Wednesday, April 15, 2015

Progress

I've posted the paragraph below as an update to a previous post but it got me thinking.  In 1972 the Firesign Theatre troupe fielded its own presidential candidate: George Papoon, candidate of the National Surrealist Light Peoples Party.  I'm not even going to try to explain Firesign Theatre to people who didn't experience them.  If you did, you can probably still repeat lines from their records.
("I'm not talking about hate...")

But the point is this was a comedy group, however hip and intelligent.  And the entire Papoon candidacy was predicated on his single slogan: Not Insane.  

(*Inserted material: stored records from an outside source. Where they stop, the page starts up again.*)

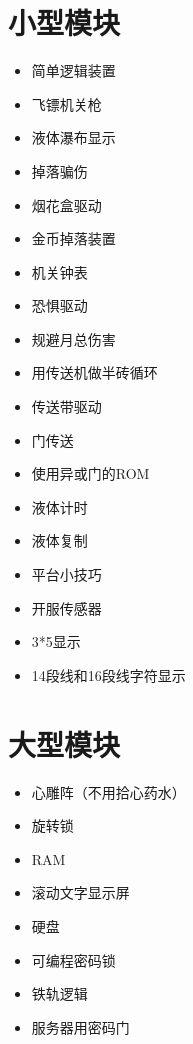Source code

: \section{小型模块}
\begin{itemize}
\item 简单逻辑装置 
\item 飞镖机关枪 
\item 液体瀑布显示 
\item 掉落骗伤  
\item 烟花盒驱动 
\item 金币掉落装置 
\item 机关钟表 
\item 恐惧驱动 
\item 规避月总伤害 
\item 用传送机做半砖循环 
\item 传送带驱动 
\item 门传送 
\item 使用异或门的ROM 
\item 液体计时 
\item 液体复制 
\item 平台小技巧 
\item 开服传感器 
\item 3*5显示 
\item 14段线和16段线字符显示 
\end{itemize}

\section{大型模块}
\begin{itemize}
\item 心雕阵（不用拾心药水）
\item 旋转锁 
\item RAM 
\item 滚动文字显示屏 
\item 硬盘 
\item 可编程密码锁 
\item 铁轨逻辑 
\item 服务器用密码门 
\end{itemize}

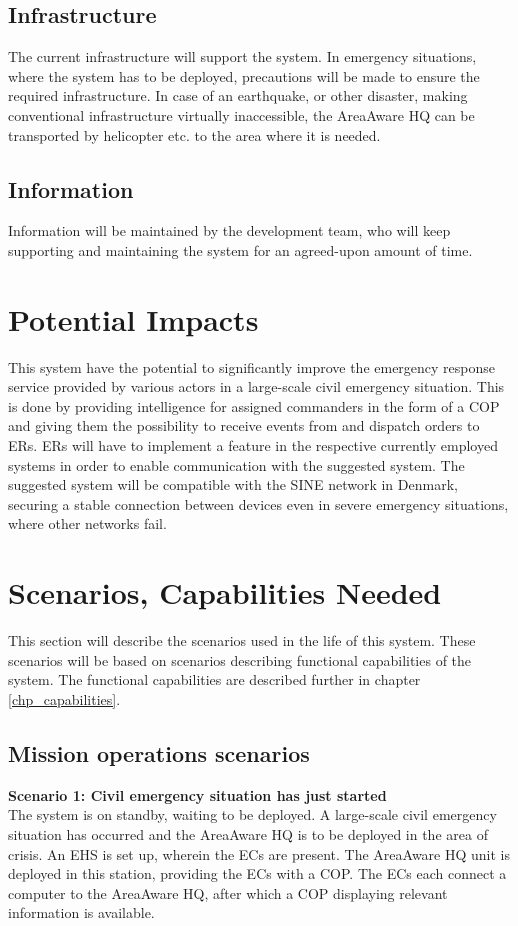 \subsection{Infrastructure}
The current infrastructure will support the system. In emergency situations, where the system has to be deployed, precautions will be made to ensure the required infrastructure.
In case of an earthquake, or other disaster, making conventional infrastructure virtually inaccessible, the AreaAware HQ can be transported by helicopter etc. to the area where it is needed.

\subsection{Information}
Information will be maintained by the development team, who will keep supporting and maintaining the system for an agreed-upon amount of time.


\section{Potential Impacts}
This system have the potential to significantly improve the emergency response service provided by various actors in a large-scale civil emergency situation. This is done by providing intelligence for assigned commanders in the form of a COP and giving them the possibility to receive events from and dispatch orders to ERs. ERs will have to implement a feature in the respective currently employed systems in order to enable communication with the suggested system. 
The suggested system will be compatible with the SINE network in Denmark, securing a stable connection between devices even in severe emergency situations, where other networks fail.


\newpage
\section{Scenarios, Capabilities Needed}
\label{sec_scenarios}
This section will describe the scenarios used	in the life of this system. These scenarios will be based on scenarios describing functional capabilities of the system. The functional capabilities are described further in chapter \ref{chp_capabilities}.

\subsection{Mission operations scenarios}
\noindent \textbf{Scenario 1: Civil emergency situation has just started} \\
The system is on standby, waiting to be deployed. 
A large-scale civil emergency situation has occurred and the AreaAware HQ is to be deployed in the area of crisis. An EHS is set up, wherein the ECs are present. The AreaAware HQ unit is deployed in this station, providing the ECs with a COP. The ECs each connect a computer to the AreaAware HQ, after which a COP displaying relevant information is available.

With Nixon in the White House (and Watergate already unfolding), the Vietnam War inexplicably continuing etc. that slogan was a sly commentary on the Zeitgeist. I probably still have one of these buttons and bumper stickers somewhere.

But in 2016, it is apparently a main argument for a major party candidate advanced by a sophisticated political commentator.  And one that Jonathan Chiat  believes will carry the day.  Following arguments from demographics and surveys, complete with charts and graphs, he concludes:

"The argument for Clinton in 2016 is that she is the candidate of the only major American political party not run by lunatics. There is only one choice for voters who want a president who accepts climate science and rejects voodoo economics, and whose domestic platform would not engineer the largest upward redistribution of resources in American history. Even if the relatively sober Jeb Bush wins the nomination, he will have to accommodate himself to his party's barking-mad consensus. She is non-crazy America’s choice by default. And it is not necessarily an exciting choice, but it is an easy one, and a proposition behind which she will probably command a majority."


There it is: "Not Insane."  End of campaign.  I'm ready to vote.

P.S. Firesign Theatre is still around.